Bennett groaned inside, but knew he had to seize this opportunity. “I had some disagreements with the faction leaders, before they were faction leaders. So no, I was not invited to join any of their precious factions.”

The squat woman shooed two children away at her feet to step within a foot of Bennett. She raised her hands to explore his face. He recoiled at first, but then relented, bereft of other options.

“You’ve made some bad decisions, have you not?”

Bennett nodded, unable to withdraw himself.

The woman cooed knowingly. “I know. We all have. But all is forgiven in the light of the Lord. He only asks you give yourself to his mercy, ask for his forgiveness and let Him into your life. We accept you, Bennett.”

Was it really that easy? Bennett nodded his head emphatically. “It wasn’t chance that led me to this Church. It was something greater.”

The old man took a step closer in the torchlight, and Bennett could hear the others inside the church rising to their feet. Leeroy was dumbfounded in the corner. “The Lord has led you to us. Once a sinner, and now you are reborn in his Light.”
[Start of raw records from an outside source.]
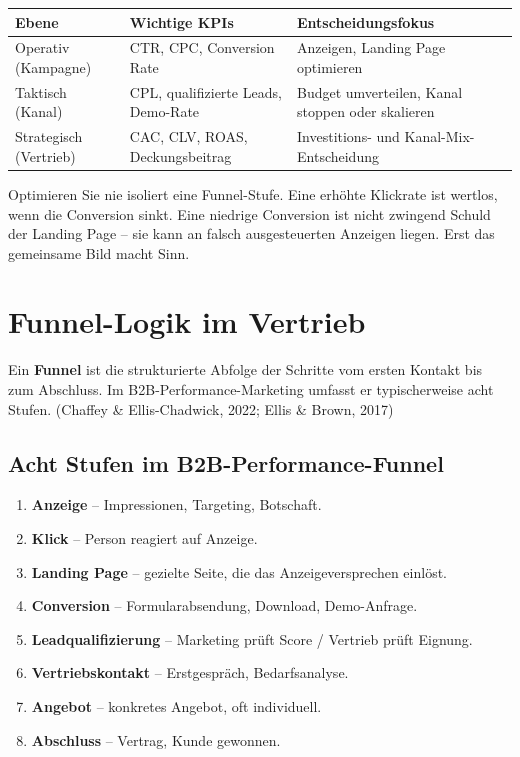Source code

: \documentclass[11pt,a4paper,oneside]{article}
\newcommand{\fachbegriff}[1]{\textbf{#1}}
\newcommand{\quelle}[1]{{\footnotesize\color{lpGray}(#1)}}
\begin{document}
\begin{tabularx}{\linewidth}{@{}lXX@{}}
\toprule
\textbf{Ebene} & \textbf{Wichtige KPIs} & \textbf{Entscheidungsfokus} \\
\midrule
Operativ (Kampagne) & CTR, CPC, Conversion Rate & Anzeigen, Landing Page optimieren \\
Taktisch (Kanal) & CPL, qualifizierte Leads, Demo-Rate & Budget umverteilen, Kanal stoppen oder skalieren \\
Strategisch (Vertrieb) & CAC, CLV, ROAS, Deckungsbeitrag & Investitions- und Kanal-Mix-Entscheidung \\
\bottomrule
\end{tabularx}

\begin{merkbox}
Optimieren Sie nie isoliert eine Funnel-Stufe. Eine erhöhte Klickrate ist wertlos, wenn die Conversion sinkt. Eine niedrige Conversion ist nicht zwingend Schuld der Landing Page -- sie kann an falsch ausgesteuerten Anzeigen liegen. Erst das gemeinsame Bild macht Sinn.
\end{merkbox}

\section{Funnel-Logik im Vertrieb}

Ein \fachbegriff{Funnel} ist die strukturierte Abfolge der Schritte vom ersten Kontakt bis zum Abschluss. Im B2B-Performance-Marketing umfasst er typischerweise acht Stufen. \quelle{Chaffey \& Ellis-Chadwick, 2022; Ellis \& Brown, 2017}

\subsection{Acht Stufen im B2B-Performance-Funnel}

\begin{enumerate}
  \item \textbf{Anzeige} -- Impressionen, Targeting, Botschaft.
  \item \textbf{Klick} -- Person reagiert auf Anzeige.
  \item \textbf{Landing Page} -- gezielte Seite, die das Anzeigeversprechen einlöst.
  \item \textbf{Conversion} -- Formularabsendung, Download, Demo-Anfrage.
  \item \textbf{Leadqualifizierung} -- Marketing prüft Score / Vertrieb prüft Eignung.
  \item \textbf{Vertriebskontakt} -- Erstgespräch, Bedarfsanalyse.
  \item \textbf{Angebot} -- konkretes Angebot, oft individuell.
  \item \textbf{Abschluss} -- Vertrag, Kunde gewonnen.
\end{enumerate}
\end{document}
A murmur of amen’s from the present crowd. Bennett closed his eyes, and nodded. “I don’t want to be a part of their schemes and their worldly divisions.”

The old man nodded. “You won’t be. Will they protect us while we are on our mission here? Should we prepare to defend ourselves against the infected?”
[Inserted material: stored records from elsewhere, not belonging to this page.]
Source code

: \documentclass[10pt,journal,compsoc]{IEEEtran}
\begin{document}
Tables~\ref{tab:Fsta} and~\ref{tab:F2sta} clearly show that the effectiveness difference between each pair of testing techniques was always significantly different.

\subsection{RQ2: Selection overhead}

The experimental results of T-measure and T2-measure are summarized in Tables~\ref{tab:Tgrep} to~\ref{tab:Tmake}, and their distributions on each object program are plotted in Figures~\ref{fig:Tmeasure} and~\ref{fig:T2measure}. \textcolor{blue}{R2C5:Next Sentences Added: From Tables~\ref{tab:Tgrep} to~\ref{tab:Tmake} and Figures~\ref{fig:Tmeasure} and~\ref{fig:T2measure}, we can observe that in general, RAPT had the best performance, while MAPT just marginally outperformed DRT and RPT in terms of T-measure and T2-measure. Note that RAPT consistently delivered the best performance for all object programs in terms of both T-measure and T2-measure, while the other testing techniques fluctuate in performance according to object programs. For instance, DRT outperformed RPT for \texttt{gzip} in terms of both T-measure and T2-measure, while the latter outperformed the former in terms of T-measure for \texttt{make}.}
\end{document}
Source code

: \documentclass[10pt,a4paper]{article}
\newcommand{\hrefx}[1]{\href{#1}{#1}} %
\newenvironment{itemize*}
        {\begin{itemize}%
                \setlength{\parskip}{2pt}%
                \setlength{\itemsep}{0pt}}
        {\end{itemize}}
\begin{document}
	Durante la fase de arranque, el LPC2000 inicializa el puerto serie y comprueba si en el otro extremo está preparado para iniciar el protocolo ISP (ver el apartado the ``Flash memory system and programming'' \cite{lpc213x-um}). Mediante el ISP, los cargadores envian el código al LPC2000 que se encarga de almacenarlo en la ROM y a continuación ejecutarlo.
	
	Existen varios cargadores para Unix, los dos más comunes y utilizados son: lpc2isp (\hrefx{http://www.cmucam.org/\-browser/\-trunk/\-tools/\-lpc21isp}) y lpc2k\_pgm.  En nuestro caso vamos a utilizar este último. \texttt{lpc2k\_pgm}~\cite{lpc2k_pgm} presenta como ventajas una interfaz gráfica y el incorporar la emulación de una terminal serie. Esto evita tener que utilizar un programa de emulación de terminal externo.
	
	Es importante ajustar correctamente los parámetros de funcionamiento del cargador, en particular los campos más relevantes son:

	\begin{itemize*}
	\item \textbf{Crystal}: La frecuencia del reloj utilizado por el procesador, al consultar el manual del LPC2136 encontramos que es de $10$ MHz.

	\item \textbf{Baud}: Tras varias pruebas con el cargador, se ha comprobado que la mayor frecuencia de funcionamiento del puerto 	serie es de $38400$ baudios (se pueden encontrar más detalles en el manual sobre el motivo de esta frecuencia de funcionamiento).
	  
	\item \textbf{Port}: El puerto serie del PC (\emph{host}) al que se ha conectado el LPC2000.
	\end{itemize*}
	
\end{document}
“The factions will protect us. They may not want me,” Bennett assured them, “but they will protect us. In their egotistical way they still think we’re their citizens. We’re on Main Street. The Wolf covers all the ridges surrounding the Valley. The Lion plugs any breaches in the ravines. The Bear protects the settlements, and the Destrier moves everyone around.”

The sturdy woman added another oil soaked rag to the torch. “You know a lot about them. Should we worry about the Eagle?”
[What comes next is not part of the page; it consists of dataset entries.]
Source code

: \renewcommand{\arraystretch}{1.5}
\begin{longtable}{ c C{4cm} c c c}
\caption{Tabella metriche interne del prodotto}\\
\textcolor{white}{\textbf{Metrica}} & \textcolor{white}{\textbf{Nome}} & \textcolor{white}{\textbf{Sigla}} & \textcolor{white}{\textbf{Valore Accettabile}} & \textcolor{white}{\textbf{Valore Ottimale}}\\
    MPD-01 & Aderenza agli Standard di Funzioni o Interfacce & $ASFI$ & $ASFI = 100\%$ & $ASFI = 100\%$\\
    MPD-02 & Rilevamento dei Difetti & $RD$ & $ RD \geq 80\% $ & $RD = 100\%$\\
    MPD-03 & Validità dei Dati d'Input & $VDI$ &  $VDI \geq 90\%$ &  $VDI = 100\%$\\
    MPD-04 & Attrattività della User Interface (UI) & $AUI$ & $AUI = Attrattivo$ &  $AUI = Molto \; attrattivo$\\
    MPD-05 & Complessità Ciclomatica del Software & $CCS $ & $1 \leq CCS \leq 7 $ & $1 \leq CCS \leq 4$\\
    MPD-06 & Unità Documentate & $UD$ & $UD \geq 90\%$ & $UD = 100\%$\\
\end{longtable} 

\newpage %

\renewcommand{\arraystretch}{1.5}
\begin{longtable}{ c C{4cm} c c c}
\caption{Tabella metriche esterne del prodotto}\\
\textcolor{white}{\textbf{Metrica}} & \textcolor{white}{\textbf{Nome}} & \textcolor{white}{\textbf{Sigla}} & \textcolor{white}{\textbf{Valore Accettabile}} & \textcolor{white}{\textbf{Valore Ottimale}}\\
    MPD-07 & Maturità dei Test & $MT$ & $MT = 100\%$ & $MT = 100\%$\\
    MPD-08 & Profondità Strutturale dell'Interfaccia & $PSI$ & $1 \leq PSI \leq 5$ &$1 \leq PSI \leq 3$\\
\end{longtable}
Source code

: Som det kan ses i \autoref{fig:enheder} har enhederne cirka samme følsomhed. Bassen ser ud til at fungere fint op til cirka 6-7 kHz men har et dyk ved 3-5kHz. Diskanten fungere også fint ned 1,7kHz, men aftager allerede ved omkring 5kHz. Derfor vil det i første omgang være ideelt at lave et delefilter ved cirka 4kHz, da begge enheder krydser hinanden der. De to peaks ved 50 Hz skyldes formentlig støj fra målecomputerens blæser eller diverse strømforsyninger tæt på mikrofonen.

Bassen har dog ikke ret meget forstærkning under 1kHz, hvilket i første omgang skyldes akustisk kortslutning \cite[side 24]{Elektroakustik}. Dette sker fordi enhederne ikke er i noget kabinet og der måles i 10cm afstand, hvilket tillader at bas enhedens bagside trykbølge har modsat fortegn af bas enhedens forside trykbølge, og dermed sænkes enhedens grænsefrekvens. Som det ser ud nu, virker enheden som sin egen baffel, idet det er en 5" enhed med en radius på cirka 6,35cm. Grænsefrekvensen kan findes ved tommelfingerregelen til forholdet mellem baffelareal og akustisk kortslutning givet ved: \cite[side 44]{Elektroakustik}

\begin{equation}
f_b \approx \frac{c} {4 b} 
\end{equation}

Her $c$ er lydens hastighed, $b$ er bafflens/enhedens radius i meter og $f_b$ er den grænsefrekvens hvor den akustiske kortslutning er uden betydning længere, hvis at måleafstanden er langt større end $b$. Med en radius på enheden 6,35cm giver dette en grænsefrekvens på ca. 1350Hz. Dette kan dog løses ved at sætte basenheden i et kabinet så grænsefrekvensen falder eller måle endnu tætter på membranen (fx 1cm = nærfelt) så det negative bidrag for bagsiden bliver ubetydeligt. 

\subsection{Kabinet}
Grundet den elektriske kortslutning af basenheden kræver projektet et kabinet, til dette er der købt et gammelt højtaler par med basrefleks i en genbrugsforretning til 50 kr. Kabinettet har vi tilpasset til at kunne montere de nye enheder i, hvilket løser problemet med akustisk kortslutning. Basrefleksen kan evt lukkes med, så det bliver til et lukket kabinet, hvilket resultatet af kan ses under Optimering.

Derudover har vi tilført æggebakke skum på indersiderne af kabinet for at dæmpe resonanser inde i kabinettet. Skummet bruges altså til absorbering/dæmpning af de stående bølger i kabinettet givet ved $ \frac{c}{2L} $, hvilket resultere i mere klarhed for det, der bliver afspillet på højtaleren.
Bennett’s mouth hung open. “You know about the Eagle?”

They laughed at him in the church. “We’re religious boy, but we’re not stupid. We’ve heard the rumors. Tell us.”

Bennett saw Leeroy’s fiendish grin resume in the corner. He ignored it. “The Eagle is the only faction the Council uses to deal with other survivors. They have the best equipment, all the military gear still left, and they’re the most elite. If the Council runs out of food, they send the Eagle to raid other settlements of survivors outside of the valley. If there are rebellious settlements that try to hide their own supplies, they send the Eagle.”

A silence hung in the smoky room. The matron spoke first. “Will they bother us?”

Bennett shook his head, “As long as Jaxton is alive and in overall command, they will never hurt us, or me.”

The matron nodded. “I appreciate the half hearted conversion a minute ago. Time will tell if that was real or not. But till then, you could prove useful to us. You know these people. With all that in mind, welcome.”